Measurement of RANTES serum concentrations
RANTES serum concentrations were measured with the Quantikine ELISA kit (R&D Systems, Wiesbaden, Germany). Mean intra- and inter-assay coefficient of variation (CV) values were 4.2 and 5.1% respectively, for recombinant controls, and 4.7 and 6.4% respectively, for test sera.
Genotyping
In order to obtain complete coverage of the CCL5 gene, six single nucleotide polymorphisms (SNPs) were selected on the basis of data from the International HapMap project (http://www.hapmap.org) in May 2005 for a 9.2 kb locus of the CCL5 gene (promoter: rs2107538 (–403G>A), rs2280788 (–28C>G); intronic: rs2280789, rs4796120, rs3817655; 3'-flanking region: rs1065341) and covered the total common variation in the gene at the time of SNP selection. Genotyping was carried out with matrix-assisted laser desorption–ionization time of flight analysis of allele-dependent primer extension products, as reported previously (9). A subset of samples (13.3%) was genotyped in duplicate to assess genotyping quality. The mean discordance rate for the six SNPs was 0.44%.
Statistical analysis
Identification of haplotype blocks and statistical analysis were performed as described (9).
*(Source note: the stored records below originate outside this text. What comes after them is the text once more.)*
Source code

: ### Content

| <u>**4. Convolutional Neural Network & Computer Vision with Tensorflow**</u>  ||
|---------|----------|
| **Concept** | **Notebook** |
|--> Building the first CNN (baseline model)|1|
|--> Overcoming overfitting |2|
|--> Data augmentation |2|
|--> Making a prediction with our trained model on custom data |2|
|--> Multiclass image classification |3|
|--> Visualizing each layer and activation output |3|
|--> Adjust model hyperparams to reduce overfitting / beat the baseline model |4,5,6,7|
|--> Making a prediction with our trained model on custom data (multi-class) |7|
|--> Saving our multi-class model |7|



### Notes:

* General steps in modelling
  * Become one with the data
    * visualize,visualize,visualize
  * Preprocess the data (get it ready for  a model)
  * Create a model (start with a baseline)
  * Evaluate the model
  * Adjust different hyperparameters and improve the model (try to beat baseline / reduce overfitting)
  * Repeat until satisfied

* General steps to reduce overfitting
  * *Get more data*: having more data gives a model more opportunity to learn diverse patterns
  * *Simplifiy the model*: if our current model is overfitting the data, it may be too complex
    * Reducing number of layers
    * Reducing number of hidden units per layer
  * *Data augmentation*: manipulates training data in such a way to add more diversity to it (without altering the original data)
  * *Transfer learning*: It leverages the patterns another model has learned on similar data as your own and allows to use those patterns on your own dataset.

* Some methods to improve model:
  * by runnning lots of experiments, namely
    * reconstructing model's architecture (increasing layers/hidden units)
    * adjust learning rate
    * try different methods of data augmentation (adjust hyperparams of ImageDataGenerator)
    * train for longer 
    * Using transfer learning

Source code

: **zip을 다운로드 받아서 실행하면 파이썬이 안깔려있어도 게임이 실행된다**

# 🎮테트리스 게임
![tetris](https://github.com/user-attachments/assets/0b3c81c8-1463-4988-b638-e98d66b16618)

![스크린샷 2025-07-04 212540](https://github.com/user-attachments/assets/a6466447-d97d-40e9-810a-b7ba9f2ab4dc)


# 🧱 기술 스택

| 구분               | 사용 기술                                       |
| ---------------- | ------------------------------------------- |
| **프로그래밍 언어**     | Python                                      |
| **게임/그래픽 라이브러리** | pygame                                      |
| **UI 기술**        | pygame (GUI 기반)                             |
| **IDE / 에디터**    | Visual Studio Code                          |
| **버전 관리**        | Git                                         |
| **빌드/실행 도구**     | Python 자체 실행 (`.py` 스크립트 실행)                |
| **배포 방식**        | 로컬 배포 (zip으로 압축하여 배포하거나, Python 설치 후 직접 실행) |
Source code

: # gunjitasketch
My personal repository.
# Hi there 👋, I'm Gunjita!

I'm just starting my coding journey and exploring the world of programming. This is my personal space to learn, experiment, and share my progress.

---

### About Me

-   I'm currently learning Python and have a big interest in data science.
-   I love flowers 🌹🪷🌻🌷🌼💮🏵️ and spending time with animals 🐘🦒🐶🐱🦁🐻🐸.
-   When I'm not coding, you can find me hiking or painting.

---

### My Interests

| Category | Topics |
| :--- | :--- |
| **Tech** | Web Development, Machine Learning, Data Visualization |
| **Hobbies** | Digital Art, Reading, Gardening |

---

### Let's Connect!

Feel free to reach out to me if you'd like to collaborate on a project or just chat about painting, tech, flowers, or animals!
The associations between RANTES levels or genotypes and incident type 2 diabetes were assessed using Cox proportional hazards analysis. As RANTES concentrations were log-normal distributed, the geometric mean adjusted for age, sex, and survey was computer stratified by CCL5 genotypes. Pairwise linkage disequilibrium was measured using Lewontin's D' and the squared correlation coefficient r2 (Fig. 1 of the online appendix which can be viewed online at http://www.eje-online.org/supplemental/).
In general, P<0.05 was considered statistically significant. In our analysis of the associations between the six CCL5 SNPs and serum levels or incident type 2 diabetes, we calculated the number of effectively independent tests from the correlation structure between the SNPs (10). Given five effective SNPs, a priori planned sex-stratified analyses and two outcomes (serum levels and type 2 diabetes), the significance level adjusted for multiple testing according to Bonferroni for each of the SNPs was 0.0025 in each analysis. All evaluations were performed with the statistical software package SAS (Version 8.02 for Unix, Version 9.1 for Windows, SAS Institute, Cary, NC, USA) and the statistical analysis software R, Version 2.4.1 (11).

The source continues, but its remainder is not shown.